Was ist eine weltliche Bestattung?
Eine weltliche (auch humanistische) Bestattung ist eine Trauerfeier und Beisetzung ohne religiöse Bezüge — ohne Gott, ohne Jenseitsverheißung, ohne kirchliche Liturgie. Stattdessen steht der Mensch im Mittelpunkt: sein Leben, seine Beziehungen, sein Vermächtnis. Der Tod wird als Teil des natürlichen Lebens verstanden.

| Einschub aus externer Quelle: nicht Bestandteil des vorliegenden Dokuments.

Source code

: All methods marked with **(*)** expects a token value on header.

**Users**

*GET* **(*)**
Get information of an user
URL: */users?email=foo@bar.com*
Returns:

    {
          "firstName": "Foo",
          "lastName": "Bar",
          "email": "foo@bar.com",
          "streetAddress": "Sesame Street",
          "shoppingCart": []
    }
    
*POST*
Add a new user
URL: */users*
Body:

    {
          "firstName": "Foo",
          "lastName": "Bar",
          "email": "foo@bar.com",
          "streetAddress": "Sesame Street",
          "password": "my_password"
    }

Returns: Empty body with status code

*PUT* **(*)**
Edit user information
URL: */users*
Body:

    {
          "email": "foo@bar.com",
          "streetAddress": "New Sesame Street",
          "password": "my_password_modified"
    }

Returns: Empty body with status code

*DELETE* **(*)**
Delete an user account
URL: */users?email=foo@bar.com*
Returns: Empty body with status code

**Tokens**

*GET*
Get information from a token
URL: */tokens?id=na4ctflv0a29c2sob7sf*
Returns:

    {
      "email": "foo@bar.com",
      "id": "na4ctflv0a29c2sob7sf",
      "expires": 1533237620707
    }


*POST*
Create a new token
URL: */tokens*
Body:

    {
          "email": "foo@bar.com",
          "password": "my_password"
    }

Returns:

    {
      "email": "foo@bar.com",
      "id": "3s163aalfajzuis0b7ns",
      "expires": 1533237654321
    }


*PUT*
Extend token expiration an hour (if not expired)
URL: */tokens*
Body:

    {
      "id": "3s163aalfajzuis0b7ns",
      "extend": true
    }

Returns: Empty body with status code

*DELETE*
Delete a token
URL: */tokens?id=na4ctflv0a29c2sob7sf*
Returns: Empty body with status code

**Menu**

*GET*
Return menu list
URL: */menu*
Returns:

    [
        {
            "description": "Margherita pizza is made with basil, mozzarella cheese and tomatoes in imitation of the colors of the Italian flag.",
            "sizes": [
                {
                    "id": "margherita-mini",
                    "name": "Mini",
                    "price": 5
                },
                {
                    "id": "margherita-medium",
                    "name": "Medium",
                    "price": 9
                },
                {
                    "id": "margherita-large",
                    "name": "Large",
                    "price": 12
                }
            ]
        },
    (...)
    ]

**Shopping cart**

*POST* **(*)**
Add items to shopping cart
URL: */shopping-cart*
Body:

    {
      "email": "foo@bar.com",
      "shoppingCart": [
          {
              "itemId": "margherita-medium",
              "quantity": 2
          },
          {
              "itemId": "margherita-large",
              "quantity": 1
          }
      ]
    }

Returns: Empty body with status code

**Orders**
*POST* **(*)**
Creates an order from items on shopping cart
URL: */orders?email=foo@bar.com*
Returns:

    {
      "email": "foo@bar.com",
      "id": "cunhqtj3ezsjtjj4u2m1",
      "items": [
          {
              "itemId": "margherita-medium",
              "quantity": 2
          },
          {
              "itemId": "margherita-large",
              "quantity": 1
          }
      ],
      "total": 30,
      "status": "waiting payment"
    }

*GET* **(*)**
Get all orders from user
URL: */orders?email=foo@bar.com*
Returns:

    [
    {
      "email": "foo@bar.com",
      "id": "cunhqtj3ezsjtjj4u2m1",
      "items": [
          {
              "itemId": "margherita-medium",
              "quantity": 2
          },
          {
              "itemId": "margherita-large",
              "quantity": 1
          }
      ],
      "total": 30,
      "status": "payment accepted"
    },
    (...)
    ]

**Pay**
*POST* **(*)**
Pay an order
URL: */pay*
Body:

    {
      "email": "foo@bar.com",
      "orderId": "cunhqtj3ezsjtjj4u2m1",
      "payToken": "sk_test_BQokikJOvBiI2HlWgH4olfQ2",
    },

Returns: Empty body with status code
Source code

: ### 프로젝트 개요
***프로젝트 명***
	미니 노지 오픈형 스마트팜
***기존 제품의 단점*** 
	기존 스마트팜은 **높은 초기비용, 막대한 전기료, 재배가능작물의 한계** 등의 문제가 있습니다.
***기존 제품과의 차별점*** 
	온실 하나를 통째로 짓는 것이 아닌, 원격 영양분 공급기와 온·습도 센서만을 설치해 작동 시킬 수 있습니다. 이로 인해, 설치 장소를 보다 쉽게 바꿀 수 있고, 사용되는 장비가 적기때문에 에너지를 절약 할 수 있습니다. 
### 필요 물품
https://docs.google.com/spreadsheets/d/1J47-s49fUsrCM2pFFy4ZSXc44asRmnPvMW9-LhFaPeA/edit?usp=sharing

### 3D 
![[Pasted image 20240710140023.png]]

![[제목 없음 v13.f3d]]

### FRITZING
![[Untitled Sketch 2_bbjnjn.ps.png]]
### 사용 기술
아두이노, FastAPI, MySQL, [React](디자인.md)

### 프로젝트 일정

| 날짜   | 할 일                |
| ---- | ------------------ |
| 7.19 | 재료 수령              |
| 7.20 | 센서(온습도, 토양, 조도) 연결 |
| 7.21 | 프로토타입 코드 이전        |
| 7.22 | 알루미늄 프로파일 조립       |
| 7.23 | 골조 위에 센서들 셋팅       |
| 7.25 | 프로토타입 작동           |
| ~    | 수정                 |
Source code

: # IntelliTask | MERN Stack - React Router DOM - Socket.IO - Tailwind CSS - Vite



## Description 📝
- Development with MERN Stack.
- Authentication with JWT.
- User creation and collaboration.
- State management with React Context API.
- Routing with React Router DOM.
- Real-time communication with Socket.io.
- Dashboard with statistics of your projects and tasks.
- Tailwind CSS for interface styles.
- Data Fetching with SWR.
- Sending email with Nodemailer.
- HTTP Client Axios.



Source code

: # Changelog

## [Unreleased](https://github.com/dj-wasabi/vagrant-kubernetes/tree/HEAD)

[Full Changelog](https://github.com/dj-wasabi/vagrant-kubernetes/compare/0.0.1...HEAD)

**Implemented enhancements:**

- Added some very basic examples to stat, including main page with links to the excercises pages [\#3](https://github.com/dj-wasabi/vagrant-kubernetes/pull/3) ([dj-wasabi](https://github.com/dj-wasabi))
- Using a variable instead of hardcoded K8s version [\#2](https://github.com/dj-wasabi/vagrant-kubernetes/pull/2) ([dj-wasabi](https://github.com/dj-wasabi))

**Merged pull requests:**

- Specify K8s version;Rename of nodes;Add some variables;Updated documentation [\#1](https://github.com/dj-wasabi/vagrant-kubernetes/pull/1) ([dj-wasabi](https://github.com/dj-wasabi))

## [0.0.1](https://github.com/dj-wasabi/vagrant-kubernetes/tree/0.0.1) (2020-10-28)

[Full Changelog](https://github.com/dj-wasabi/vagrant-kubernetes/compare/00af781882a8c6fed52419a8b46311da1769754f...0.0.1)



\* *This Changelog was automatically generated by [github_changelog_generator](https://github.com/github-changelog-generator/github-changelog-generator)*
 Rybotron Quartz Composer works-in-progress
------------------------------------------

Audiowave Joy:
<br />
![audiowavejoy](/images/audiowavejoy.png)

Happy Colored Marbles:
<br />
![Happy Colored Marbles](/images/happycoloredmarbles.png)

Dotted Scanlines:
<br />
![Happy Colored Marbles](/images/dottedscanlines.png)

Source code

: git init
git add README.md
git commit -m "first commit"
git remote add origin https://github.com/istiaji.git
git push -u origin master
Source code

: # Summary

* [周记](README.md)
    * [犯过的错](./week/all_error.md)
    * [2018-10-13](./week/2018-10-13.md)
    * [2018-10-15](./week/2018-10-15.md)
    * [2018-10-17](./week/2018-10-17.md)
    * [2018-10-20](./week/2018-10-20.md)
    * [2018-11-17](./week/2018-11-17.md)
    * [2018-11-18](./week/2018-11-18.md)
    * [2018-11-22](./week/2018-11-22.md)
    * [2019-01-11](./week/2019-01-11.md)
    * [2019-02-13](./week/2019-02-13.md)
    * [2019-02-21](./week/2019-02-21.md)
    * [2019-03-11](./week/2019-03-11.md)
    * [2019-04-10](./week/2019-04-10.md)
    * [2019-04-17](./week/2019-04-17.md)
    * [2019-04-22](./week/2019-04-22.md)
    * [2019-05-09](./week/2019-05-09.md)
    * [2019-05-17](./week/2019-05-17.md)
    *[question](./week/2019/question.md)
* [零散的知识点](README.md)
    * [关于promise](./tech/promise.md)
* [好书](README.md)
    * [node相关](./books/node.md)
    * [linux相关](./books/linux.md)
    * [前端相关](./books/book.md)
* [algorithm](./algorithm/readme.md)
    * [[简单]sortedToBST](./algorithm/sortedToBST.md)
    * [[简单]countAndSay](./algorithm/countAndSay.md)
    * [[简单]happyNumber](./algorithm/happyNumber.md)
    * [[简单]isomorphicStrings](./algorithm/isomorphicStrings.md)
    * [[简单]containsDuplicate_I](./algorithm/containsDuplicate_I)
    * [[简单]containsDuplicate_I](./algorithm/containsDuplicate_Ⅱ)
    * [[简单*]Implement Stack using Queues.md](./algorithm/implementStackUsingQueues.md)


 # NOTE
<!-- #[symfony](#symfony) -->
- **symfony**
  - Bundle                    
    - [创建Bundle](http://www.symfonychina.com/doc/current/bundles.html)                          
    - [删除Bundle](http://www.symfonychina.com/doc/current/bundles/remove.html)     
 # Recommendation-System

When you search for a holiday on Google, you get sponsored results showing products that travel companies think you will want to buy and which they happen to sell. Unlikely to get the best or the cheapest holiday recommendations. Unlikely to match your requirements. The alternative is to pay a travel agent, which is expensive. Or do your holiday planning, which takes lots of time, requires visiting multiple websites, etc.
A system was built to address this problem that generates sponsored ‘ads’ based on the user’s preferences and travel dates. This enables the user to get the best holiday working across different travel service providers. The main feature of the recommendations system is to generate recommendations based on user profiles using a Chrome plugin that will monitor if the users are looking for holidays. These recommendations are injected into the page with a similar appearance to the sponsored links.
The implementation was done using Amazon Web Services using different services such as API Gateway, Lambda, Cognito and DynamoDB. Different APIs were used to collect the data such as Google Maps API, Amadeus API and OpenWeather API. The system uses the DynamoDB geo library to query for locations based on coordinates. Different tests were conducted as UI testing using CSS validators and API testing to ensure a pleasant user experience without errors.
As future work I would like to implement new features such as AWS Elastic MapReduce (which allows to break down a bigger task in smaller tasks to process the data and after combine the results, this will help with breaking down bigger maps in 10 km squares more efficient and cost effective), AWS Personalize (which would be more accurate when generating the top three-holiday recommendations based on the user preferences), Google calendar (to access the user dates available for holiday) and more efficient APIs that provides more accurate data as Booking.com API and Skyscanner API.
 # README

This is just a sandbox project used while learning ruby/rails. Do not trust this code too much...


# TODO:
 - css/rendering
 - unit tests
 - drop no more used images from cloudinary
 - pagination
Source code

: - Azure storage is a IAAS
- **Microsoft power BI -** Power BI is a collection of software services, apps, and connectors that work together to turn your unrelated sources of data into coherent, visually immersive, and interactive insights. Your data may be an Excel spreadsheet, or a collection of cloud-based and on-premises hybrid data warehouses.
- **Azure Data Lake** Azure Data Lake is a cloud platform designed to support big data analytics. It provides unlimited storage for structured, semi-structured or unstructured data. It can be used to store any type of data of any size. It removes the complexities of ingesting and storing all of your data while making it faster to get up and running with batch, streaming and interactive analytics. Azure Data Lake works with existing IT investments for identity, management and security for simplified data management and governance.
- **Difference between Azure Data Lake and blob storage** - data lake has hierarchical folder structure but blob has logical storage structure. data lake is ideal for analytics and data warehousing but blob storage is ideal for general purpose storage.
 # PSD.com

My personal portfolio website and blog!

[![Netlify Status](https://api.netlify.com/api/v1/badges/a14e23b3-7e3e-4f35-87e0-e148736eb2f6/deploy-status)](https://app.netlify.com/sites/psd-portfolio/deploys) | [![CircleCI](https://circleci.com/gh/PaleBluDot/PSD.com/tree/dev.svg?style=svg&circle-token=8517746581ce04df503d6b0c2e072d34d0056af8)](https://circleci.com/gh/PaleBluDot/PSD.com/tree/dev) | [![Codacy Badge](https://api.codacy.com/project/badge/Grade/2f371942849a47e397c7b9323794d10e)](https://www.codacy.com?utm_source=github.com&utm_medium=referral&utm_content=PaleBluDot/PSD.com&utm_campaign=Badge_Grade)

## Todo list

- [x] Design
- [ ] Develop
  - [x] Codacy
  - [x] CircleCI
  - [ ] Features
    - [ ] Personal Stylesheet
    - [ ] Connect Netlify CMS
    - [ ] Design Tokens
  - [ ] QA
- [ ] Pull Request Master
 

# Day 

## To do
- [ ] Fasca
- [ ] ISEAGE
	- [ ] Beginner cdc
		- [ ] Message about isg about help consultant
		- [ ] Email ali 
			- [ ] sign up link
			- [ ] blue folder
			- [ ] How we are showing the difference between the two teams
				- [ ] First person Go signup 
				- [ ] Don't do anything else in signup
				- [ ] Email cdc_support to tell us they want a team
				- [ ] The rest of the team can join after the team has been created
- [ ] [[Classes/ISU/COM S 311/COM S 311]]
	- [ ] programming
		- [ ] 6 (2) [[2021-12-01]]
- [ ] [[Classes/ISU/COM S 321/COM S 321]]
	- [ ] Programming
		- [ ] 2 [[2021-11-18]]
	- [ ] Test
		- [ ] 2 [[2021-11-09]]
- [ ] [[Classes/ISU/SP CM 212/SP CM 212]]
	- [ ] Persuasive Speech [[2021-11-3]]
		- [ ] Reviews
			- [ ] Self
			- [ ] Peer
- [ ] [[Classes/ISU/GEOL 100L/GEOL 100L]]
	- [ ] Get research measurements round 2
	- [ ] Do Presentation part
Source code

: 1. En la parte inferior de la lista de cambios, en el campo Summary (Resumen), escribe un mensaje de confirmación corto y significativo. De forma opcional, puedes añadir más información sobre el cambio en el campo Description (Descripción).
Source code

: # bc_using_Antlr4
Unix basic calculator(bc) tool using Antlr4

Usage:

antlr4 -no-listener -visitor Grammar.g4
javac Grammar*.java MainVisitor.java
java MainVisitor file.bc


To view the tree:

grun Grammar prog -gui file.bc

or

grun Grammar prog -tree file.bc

Elemente einer weltlichen Trauerfeier
- Persönliche Trauerrede: Ein freier Trauerredner oder enge Angehörige erzählen die Lebensgeschichte — mit Anekdoten, Werten, Humor und Tiefe
- Musik: Klassik, Lieblingslieder, instrumentale Stücke — frei wählbar
- Texte und Gedichte: Philosophie, Literatur, persönliche Briefe statt Bibel
- Symbolhandlungen: Kerzen anzünden, Blumen niederlegen, gemeinsam schweigen
- Verabschiedung: Am Sarg oder an der Urne, mit persönlichen Worten
Wer leitet eine weltliche Trauerfeier?
- Freie Trauerredner: Professionelle Redner, die individuell gestalten (200-500 Euro)
- Familienmitglieder: Engste Angehörige übernehmen Rede und Moderation
- Humanistische Verbände: Landesverbände mit ausgebildeten Feierleitern (v.a. Berlin/Brandenburg)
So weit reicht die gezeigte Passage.